Author Archives: Christine Spines

Speed making: Art Center students make a clean sweep in Dyson’s rapid prototyping workshops

Before James Dyson first mesmerized TV viewers with his early demonstrations of his sleekly designed and innovatively engineered vacuum cleaner, capable of coaxing the dirt from off any surface, home cleaning devices were many things but sexy wasn’t one of them. But after Dyson’s invention captured the popular imagination (not to mention a landfill’s worth of grit and grime) and became the industry standard for home suction, consumers’ perceptions (and expectations) of vacuums were forever altered, in terms of both performance and prettiness.

Though such paradigm shifting innovations are dependent upon a mysterious combination of luck, timing, research and inspiration. The Dyson company has continued to expand upon its success by upholding its high standards for innovative design and engineering. Cultivating the next generation of design innovators is another vital part of the company’s forward-thinking ethos. To that end, the James Dyson Foundation has been rewarding ground-breaking feats of creative engineering with the James Dyson Award, created in 2002, which offers a $45,000 prize to a design that “solves a problem.”

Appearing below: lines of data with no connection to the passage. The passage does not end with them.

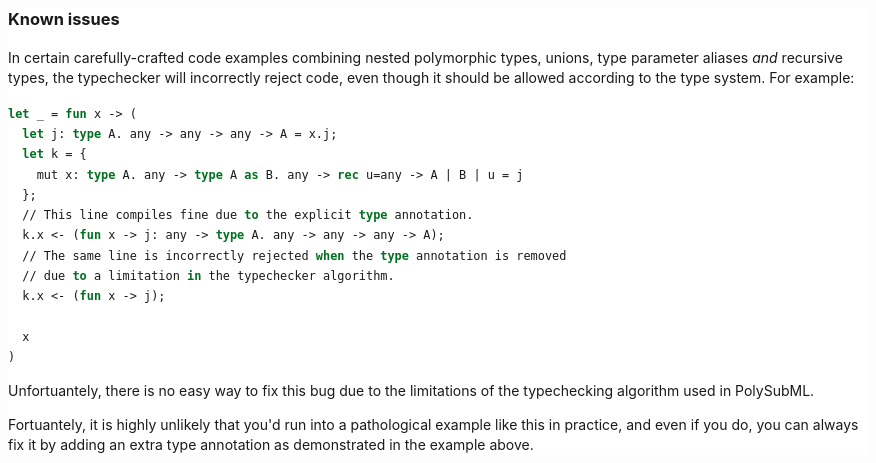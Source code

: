 ### Known issues

In certain carefully-crafted code examples combining nested polymorphic types, unions, type parameter aliases *and* recursive types, the typechecker will incorrectly reject code, even though it should be allowed according to the type system. For example:

```ocaml
let _ = fun x -> (
  let j: type A. any -> any -> any -> A = x.j;
  let k = {
    mut x: type A. any -> type A as B. any -> rec u=any -> A | B | u = j
  };
  // This line compiles fine due to the explicit type annotation.
  k.x <- (fun x -> j: any -> type A. any -> any -> any -> A);
  // The same line is incorrectly rejected when the type annotation is removed
  // due to a limitation in the typechecker algorithm.
  k.x <- (fun x -> j);

  x 
)
```
Unfortuantely, there is no easy way to fix this bug due to the limitations of the typechecking algorithm used in PolySubML. 

Fortuantely, it is highly unlikely that you'd run into a pathological example like this in practice, and even if you do, you can always fix it by adding an extra type annotation as demonstrated in the example above.





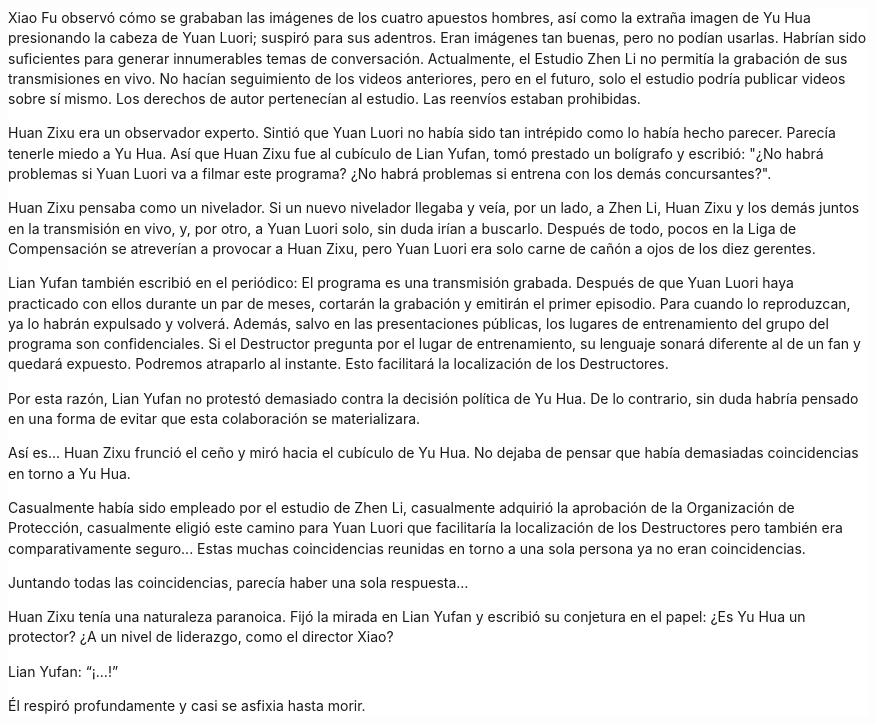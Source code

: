

Xiao Fu observó cómo se grababan las imágenes de los cuatro apuestos hombres, así como la extraña imagen de Yu Hua presionando la cabeza de Yuan Luori; suspiró para sus adentros. Eran imágenes tan buenas, pero no podían usarlas. Habrían sido suficientes para generar innumerables temas de conversación. Actualmente, el Estudio Zhen Li no permitía la grabación de sus transmisiones en vivo. No hacían seguimiento de los videos anteriores, pero en el futuro, solo el estudio podría publicar videos sobre sí mismo. Los derechos de autor pertenecían al estudio. Las reenvíos estaban prohibidas.



Huan Zixu era un observador experto. Sintió que Yuan Luori no había sido tan intrépido como lo había hecho parecer. Parecía tenerle miedo a Yu Hua. Así que Huan Zixu fue al cubículo de Lian Yufan, tomó prestado un bolígrafo y escribió: "¿No habrá problemas si Yuan Luori va a filmar este programa? ¿No habrá problemas si entrena con los demás concursantes?".



Huan Zixu pensaba como un nivelador. Si un nuevo nivelador llegaba y veía, por un lado, a Zhen Li, Huan Zixu y los demás juntos en la transmisión en vivo, y, por otro, a Yuan Luori solo, sin duda irían a buscarlo. Después de todo, pocos en la Liga de Compensación se atreverían a provocar a Huan Zixu, pero Yuan Luori era solo carne de cañón a ojos de los diez gerentes.



Lian Yufan también escribió en el periódico: El programa es una transmisión grabada. Después de que Yuan Luori haya practicado con ellos durante un par de meses, cortarán la grabación y emitirán el primer episodio. Para cuando lo reproduzcan, ya lo habrán expulsado y volverá. Además, salvo en las presentaciones públicas, los lugares de entrenamiento del grupo del programa son confidenciales. Si el Destructor pregunta por el lugar de entrenamiento, su lenguaje sonará diferente al de un fan y quedará expuesto. Podremos atraparlo al instante. Esto facilitará la localización de los Destructores.



Por esta razón, Lian Yufan no protestó demasiado contra la decisión política de Yu Hua. De lo contrario, sin duda habría pensado en una forma de evitar que esta colaboración se materializara.



Así es... Huan Zixu frunció el ceño y miró hacia el cubículo de Yu Hua. No dejaba de pensar que había demasiadas coincidencias en torno a Yu Hua.



Casualmente había sido empleado por el estudio de Zhen Li, casualmente adquirió la aprobación de la Organización de Protección, casualmente eligió este camino para Yuan Luori que facilitaría la localización de los Destructores pero también era comparativamente seguro... Estas muchas coincidencias reunidas en torno a una sola persona ya no eran coincidencias.



Juntando todas las coincidencias, parecía haber una sola respuesta…



Huan Zixu tenía una naturaleza paranoica. Fijó la mirada en Lian Yufan y escribió su conjetura en el papel: ¿Es Yu Hua un protector? ¿A un nivel de liderazgo, como el director Xiao?



Lian Yufan: “¡…!”



Él respiró profundamente y casi se asfixia hasta morir.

The foundation has recently started seeding the field by conducting design engineering workshops with K-12 students in Chicago. Last week that strategy graduated to the college level, when a team of Dyson engineers lead Art Center students from three departments — Transportation, Product Design and Graduate Industrial Design — in an exercise testing their teamwork, problem-solving, creativity and craftsmanship.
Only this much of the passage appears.